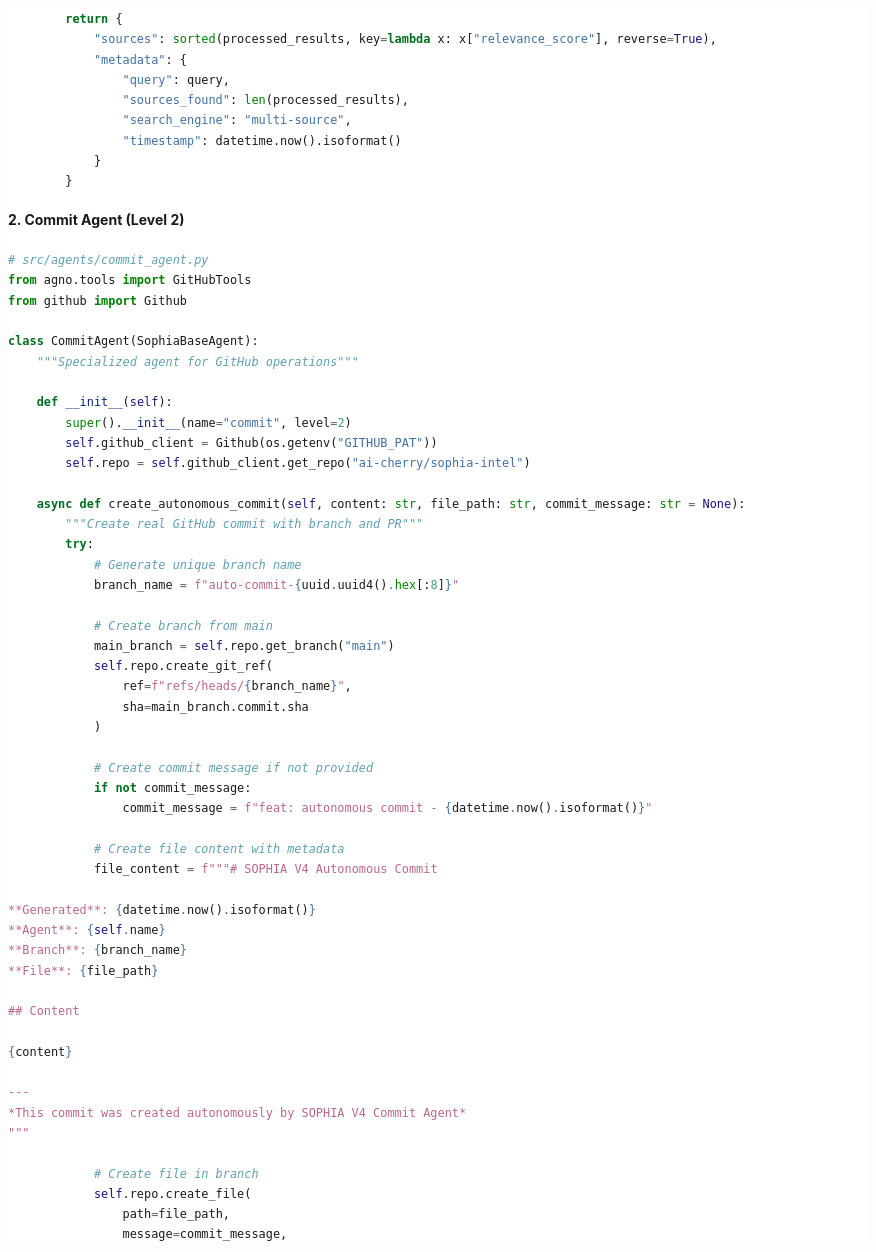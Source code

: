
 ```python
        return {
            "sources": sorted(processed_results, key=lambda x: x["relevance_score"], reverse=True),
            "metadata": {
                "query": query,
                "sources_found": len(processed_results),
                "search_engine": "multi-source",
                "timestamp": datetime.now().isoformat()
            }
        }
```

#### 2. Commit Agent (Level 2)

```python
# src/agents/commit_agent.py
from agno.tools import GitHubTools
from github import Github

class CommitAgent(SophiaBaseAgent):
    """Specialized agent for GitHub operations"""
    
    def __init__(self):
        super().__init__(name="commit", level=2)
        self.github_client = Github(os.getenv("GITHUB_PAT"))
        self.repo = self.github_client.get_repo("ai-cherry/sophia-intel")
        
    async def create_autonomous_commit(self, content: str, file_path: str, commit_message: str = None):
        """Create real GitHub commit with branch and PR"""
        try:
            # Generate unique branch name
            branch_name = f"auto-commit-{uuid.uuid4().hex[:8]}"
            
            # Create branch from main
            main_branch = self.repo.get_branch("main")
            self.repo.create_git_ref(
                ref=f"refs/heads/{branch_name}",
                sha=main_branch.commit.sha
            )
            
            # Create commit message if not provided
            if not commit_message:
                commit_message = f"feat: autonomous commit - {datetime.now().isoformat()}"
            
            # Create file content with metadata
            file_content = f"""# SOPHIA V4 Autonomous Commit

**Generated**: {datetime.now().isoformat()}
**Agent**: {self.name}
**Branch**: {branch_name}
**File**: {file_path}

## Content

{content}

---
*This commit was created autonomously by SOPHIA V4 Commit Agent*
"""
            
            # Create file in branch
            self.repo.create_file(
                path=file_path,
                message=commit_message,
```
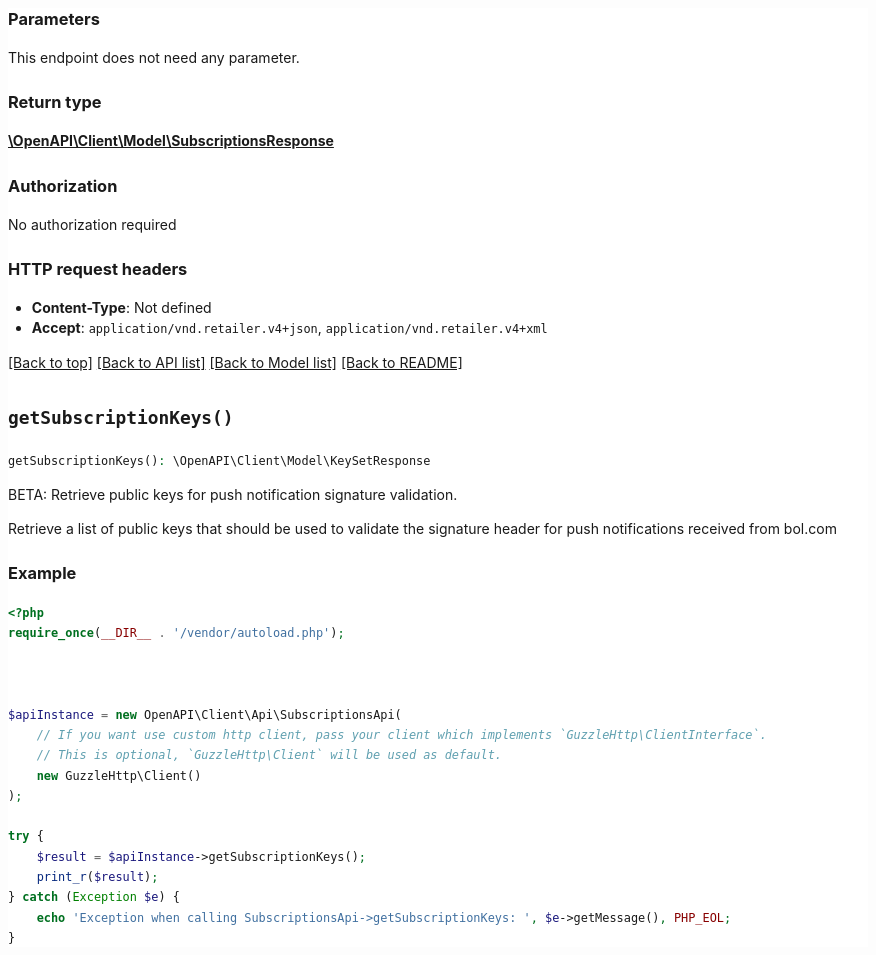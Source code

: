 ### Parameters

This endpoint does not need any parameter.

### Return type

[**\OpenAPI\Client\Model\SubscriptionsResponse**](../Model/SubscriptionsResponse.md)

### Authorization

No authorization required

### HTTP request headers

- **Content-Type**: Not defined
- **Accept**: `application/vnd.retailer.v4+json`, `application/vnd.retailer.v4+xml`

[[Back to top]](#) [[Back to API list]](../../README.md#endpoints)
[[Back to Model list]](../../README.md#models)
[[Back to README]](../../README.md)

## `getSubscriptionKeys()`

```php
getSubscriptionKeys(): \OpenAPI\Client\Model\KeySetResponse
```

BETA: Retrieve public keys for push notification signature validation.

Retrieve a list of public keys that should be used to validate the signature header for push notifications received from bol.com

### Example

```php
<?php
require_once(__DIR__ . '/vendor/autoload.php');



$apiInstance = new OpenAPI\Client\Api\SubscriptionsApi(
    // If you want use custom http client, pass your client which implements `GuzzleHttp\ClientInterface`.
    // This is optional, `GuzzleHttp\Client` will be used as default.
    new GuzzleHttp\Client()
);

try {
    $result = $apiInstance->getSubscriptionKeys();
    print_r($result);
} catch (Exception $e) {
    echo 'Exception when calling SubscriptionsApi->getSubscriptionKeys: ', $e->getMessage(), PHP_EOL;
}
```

:::

** What to work on **
In the entries above, locate every line with the word "apiInstance" and copy it.

** Result of this exercise **
$apiInstance = new OpenAPI\Client\Api\SubscriptionsApi(
    $result = $apiInstance->getSubscriptionKeys();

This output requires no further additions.